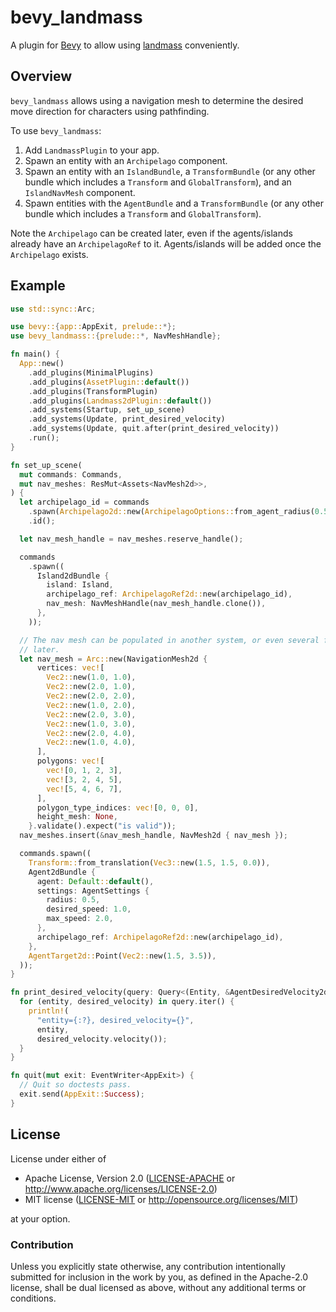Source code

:# bevy_landmass

A plugin for [Bevy](https://bevyengine.org) to allow using
[landmass](https://github.com/andriyDev/landmass) conveniently.

## Overview

`bevy_landmass` allows using a navigation mesh to determine the desired move
direction for characters using pathfinding.

To use `bevy_landmass`:

1. Add `LandmassPlugin` to your app.
2. Spawn an entity with an `Archipelago` component.
3. Spawn an entity with an `IslandBundle`, a `TransformBundle` (or any other
   bundle which includes a `Transform` and `GlobalTransform`), and an
   `IslandNavMesh` component.
4. Spawn entities with the `AgentBundle` and a `TransformBundle` (or any other
   bundle which includes a `Transform` and `GlobalTransform`).

Note the `Archipelago` can be created later, even if the agents/islands already
have an `ArchipelagoRef` to it. Agents/islands will be added once the
`Archipelago` exists.

## Example

```rust
use std::sync::Arc;

use bevy::{app::AppExit, prelude::*};
use bevy_landmass::{prelude::*, NavMeshHandle};

fn main() {
  App::new()
    .add_plugins(MinimalPlugins)
    .add_plugins(AssetPlugin::default())
    .add_plugins(TransformPlugin)
    .add_plugins(Landmass2dPlugin::default())
    .add_systems(Startup, set_up_scene)
    .add_systems(Update, print_desired_velocity)
    .add_systems(Update, quit.after(print_desired_velocity))
    .run();
}

fn set_up_scene(
  mut commands: Commands,
  mut nav_meshes: ResMut<Assets<NavMesh2d>>,
) {
  let archipelago_id = commands
    .spawn(Archipelago2d::new(ArchipelagoOptions::from_agent_radius(0.5)))
    .id();

  let nav_mesh_handle = nav_meshes.reserve_handle();

  commands
    .spawn((
      Island2dBundle {
        island: Island,
        archipelago_ref: ArchipelagoRef2d::new(archipelago_id),
        nav_mesh: NavMeshHandle(nav_mesh_handle.clone()),
      },
    ));

  // The nav mesh can be populated in another system, or even several frames
  // later.
  let nav_mesh = Arc::new(NavigationMesh2d {
      vertices: vec![
        Vec2::new(1.0, 1.0),
        Vec2::new(2.0, 1.0),
        Vec2::new(2.0, 2.0),
        Vec2::new(1.0, 2.0),
        Vec2::new(2.0, 3.0),
        Vec2::new(1.0, 3.0),
        Vec2::new(2.0, 4.0),
        Vec2::new(1.0, 4.0),
      ],
      polygons: vec![
        vec![0, 1, 2, 3],
        vec![3, 2, 4, 5],
        vec![5, 4, 6, 7],
      ],
      polygon_type_indices: vec![0, 0, 0],
      height_mesh: None,
    }.validate().expect("is valid"));
  nav_meshes.insert(&nav_mesh_handle, NavMesh2d { nav_mesh });

  commands.spawn((
    Transform::from_translation(Vec3::new(1.5, 1.5, 0.0)),
    Agent2dBundle {
      agent: Default::default(),
      settings: AgentSettings {
        radius: 0.5,
        desired_speed: 1.0,
        max_speed: 2.0,
      },
      archipelago_ref: ArchipelagoRef2d::new(archipelago_id),
    },
    AgentTarget2d::Point(Vec2::new(1.5, 3.5)),
  ));
}

fn print_desired_velocity(query: Query<(Entity, &AgentDesiredVelocity2d)>) {
  for (entity, desired_velocity) in query.iter() {
    println!(
      "entity={:?}, desired_velocity={}",
      entity,
      desired_velocity.velocity());
  }
}

fn quit(mut exit: EventWriter<AppExit>) {
  // Quit so doctests pass.
  exit.send(AppExit::Success);
}
```

## License

License under either of

- Apache License, Version 2.0 ([LICENSE-APACHE](LICENSE-APACHE) or <http://www.apache.org/licenses/LICENSE-2.0>)
- MIT license ([LICENSE-MIT](LICENSE-MIT) or <http://opensource.org/licenses/MIT>)

at your option.

### Contribution

Unless you explicitly state otherwise, any contribution intentionally submitted
for inclusion in the work by you, as defined in the Apache-2.0 license, shall
be dual licensed as above, without any additional terms or conditions.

━━━━━━━━━━━━━━━━━━━━

== To do ==
Print out the material word for word, omitting the pictures.

== Response below ==
Source code

:# bevy_landmass

A plugin for [Bevy](https://bevyengine.org) to allow using
[landmass](https://github.com/andriyDev/landmass) conveniently.

## Overview

`bevy_landmass` allows using a navigation mesh to determine the desired move
direction for characters using pathfinding.

To use `bevy_landmass`:

1. Add `LandmassPlugin` to your app.
2. Spawn an entity with an `Archipelago` component.
3. Spawn an entity with an `IslandBundle`, a `TransformBundle` (or any other
   bundle which includes a `Transform` and `GlobalTransform`), and an
   `IslandNavMesh` component.
4. Spawn entities with the `AgentBundle` and a `TransformBundle` (or any other
   bundle which includes a `Transform` and `GlobalTransform`).

Note the `Archipelago` can be created later, even if the agents/islands already
have an `ArchipelagoRef` to it. Agents/islands will be added once the
`Archipelago` exists.

## Example

```rust
use std::sync::Arc;

use bevy::{app::AppExit, prelude::*};
use bevy_landmass::{prelude::*, NavMeshHandle};

fn main() {
  App::new()
    .add_plugins(MinimalPlugins)
    .add_plugins(AssetPlugin::default())
    .add_plugins(TransformPlugin)
    .add_plugins(Landmass2dPlugin::default())
    .add_systems(Startup, set_up_scene)
    .add_systems(Update, print_desired_velocity)
    .add_systems(Update, quit.after(print_desired_velocity))
    .run();
}

fn set_up_scene(
  mut commands: Commands,
  mut nav_meshes: ResMut<Assets<NavMesh2d>>,
) {
  let archipelago_id = commands
    .spawn(Archipelago2d::new(ArchipelagoOptions::from_agent_radius(0.5)))
    .id();

  let nav_mesh_handle = nav_meshes.reserve_handle();

  commands
    .spawn((
      Island2dBundle {
        island: Island,
        archipelago_ref: ArchipelagoRef2d::new(archipelago_id),
        nav_mesh: NavMeshHandle(nav_mesh_handle.clone()),
      },
    ));

  // The nav mesh can be populated in another system, or even several frames
  // later.
  let nav_mesh = Arc::new(NavigationMesh2d {
      vertices: vec![
        Vec2::new(1.0, 1.0),
        Vec2::new(2.0, 1.0),
        Vec2::new(2.0, 2.0),
        Vec2::new(1.0, 2.0),
        Vec2::new(2.0, 3.0),
        Vec2::new(1.0, 3.0),
        Vec2::new(2.0, 4.0),
        Vec2::new(1.0, 4.0),
      ],
      polygons: vec![
        vec![0, 1, 2, 3],
        vec![3, 2, 4, 5],
        vec![5, 4, 6, 7],
      ],
      polygon_type_indices: vec![0, 0, 0],
      height_mesh: None,
    }.validate().expect("is valid"));
  nav_meshes.insert(&nav_mesh_handle, NavMesh2d { nav_mesh });

  commands.spawn((
    Transform::from_translation(Vec3::new(1.5, 1.5, 0.0)),
    Agent2dBundle {
      agent: Default::default(),
      settings: AgentSettings {
        radius: 0.5,
        desired_speed: 1.0,
        max_speed: 2.0,
      },
      archipelago_ref: ArchipelagoRef2d::new(archipelago_id),
    },
    AgentTarget2d::Point(Vec2::new(1.5, 3.5)),
  ));
}

fn print_desired_velocity(query: Query<(Entity, &AgentDesiredVelocity2d)>) {
  for (entity, desired_velocity) in query.iter() {
    println!(
      "entity={:?}, desired_velocity={}",
      entity,
      desired_velocity.velocity());
  }
}

fn quit(mut exit: EventWriter<AppExit>) {
  // Quit so doctests pass.
  exit.send(AppExit::Success);
}
```

## License

License under either of

- Apache License, Version 2.0 ([LICENSE-APACHE](LICENSE-APACHE) or <http://www.apache.org/licenses/LICENSE-2.0>)
- MIT license ([LICENSE-MIT](LICENSE-MIT) or <http://opensource.org/licenses/MIT>)

at your option.

### Contribution

Unless you explicitly state otherwise, any contribution intentionally submitted
for inclusion in the work by you, as defined in the Apache-2.0 license, shall
be dual licensed as above, without any additional terms or conditions.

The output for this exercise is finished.